Racicot, an independent candidate for mayor was, like opponent Jacques Foucher (see accompanying report), excluded from two election debates held last week by Radio-Canada and the Laval Chamber of Commerce and Industry.
“What they didn’t talk about was taxes, public safety, how to improve the lot of Laval’s senior citizens, and the state of the city’s infrastructure,” he observed. “With all the corruption that went on, we need to make sure our infrastructure is safe.”
“Taxes are going up. Old people can’t afford to pay the taxes on their homes, even if their mortgage is paid up,” Racicot continued. “We have to go back to basics: Nice streets. Sidewalks safe for children and the elderly. Clean water and efficient sewage systems. No one said anything about that.”
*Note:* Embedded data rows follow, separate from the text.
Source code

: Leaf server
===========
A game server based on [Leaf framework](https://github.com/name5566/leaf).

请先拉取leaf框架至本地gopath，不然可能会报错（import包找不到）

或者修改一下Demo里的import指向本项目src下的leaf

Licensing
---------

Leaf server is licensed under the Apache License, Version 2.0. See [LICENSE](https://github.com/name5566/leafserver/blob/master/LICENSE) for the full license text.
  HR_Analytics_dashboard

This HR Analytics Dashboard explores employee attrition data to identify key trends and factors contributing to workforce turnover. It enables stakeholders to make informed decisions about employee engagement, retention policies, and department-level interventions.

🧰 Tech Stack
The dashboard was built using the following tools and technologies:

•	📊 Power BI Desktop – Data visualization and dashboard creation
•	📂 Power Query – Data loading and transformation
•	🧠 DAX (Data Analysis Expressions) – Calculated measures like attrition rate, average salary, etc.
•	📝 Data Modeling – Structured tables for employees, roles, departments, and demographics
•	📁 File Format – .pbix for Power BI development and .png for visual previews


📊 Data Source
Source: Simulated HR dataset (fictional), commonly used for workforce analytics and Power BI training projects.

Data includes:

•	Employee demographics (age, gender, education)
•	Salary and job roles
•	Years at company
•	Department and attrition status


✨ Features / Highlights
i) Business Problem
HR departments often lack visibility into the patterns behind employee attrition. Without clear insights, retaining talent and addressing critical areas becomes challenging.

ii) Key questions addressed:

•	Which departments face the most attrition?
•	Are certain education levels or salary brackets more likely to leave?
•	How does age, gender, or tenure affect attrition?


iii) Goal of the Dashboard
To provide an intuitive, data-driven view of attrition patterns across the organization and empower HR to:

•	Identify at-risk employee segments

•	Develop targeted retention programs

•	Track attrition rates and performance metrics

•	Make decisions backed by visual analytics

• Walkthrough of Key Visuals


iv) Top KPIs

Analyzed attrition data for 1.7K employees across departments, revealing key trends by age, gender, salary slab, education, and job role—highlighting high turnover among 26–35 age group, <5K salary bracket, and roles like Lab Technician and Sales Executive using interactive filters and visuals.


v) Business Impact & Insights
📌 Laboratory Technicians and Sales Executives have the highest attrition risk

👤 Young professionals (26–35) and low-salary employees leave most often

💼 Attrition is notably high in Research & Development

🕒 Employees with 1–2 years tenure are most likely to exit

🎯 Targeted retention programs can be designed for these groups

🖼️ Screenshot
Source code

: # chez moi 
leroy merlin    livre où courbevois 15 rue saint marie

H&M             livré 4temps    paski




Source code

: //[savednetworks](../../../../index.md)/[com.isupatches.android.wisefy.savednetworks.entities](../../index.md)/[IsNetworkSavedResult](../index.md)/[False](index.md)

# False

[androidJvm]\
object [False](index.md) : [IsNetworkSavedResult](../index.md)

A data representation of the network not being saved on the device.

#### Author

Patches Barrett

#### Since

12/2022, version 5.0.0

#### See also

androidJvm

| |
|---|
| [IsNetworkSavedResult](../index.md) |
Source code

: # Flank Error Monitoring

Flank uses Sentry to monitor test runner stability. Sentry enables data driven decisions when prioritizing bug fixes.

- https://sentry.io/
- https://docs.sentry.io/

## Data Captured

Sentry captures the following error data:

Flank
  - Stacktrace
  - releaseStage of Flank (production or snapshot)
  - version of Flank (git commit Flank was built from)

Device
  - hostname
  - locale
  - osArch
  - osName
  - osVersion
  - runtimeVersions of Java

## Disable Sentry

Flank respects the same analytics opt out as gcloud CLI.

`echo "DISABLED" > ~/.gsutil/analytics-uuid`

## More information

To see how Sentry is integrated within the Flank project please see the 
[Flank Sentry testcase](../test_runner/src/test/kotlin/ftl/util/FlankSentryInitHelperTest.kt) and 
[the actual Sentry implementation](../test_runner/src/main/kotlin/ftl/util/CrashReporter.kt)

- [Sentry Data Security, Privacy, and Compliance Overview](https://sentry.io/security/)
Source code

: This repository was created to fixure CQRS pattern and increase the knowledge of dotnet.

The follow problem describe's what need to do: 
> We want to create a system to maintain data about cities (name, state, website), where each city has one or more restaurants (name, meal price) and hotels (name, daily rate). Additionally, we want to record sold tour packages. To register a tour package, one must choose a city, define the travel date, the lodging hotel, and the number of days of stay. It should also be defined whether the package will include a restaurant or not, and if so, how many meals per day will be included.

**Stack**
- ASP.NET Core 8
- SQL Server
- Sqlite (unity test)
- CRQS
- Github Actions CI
He deplored political party leaders who, to get elected, have led the public to believe that the state should do everything for them.
“They want to gain power by promising to intervene more,” Racicot said.
“We need to shift the focus back to the individual and away from the machinery of state,” he countered. “It’s costly and, in the end, it accomplishes nothing. The bigger the state, the more corruption will occur. When politicians are spending someone else’s money, they develop a sense of entitlement.”
“I prefer to say don’t ask what the city administration can do for you, ask what you can do for your city,” Racicot quipped, paraphrasing John F. Kennedy.
He criticized Mouvement lavallois opponent Marc Demers, for being self-righteous during the mayoral candidates’ debates.
“He hasn’t lived in Laval for the requisite 12 months before the election, so how can he say that the law applies to everyone,” Racicot questioned. “If you say you are for law-and-order, then you have to abide by the law and live by the rules.”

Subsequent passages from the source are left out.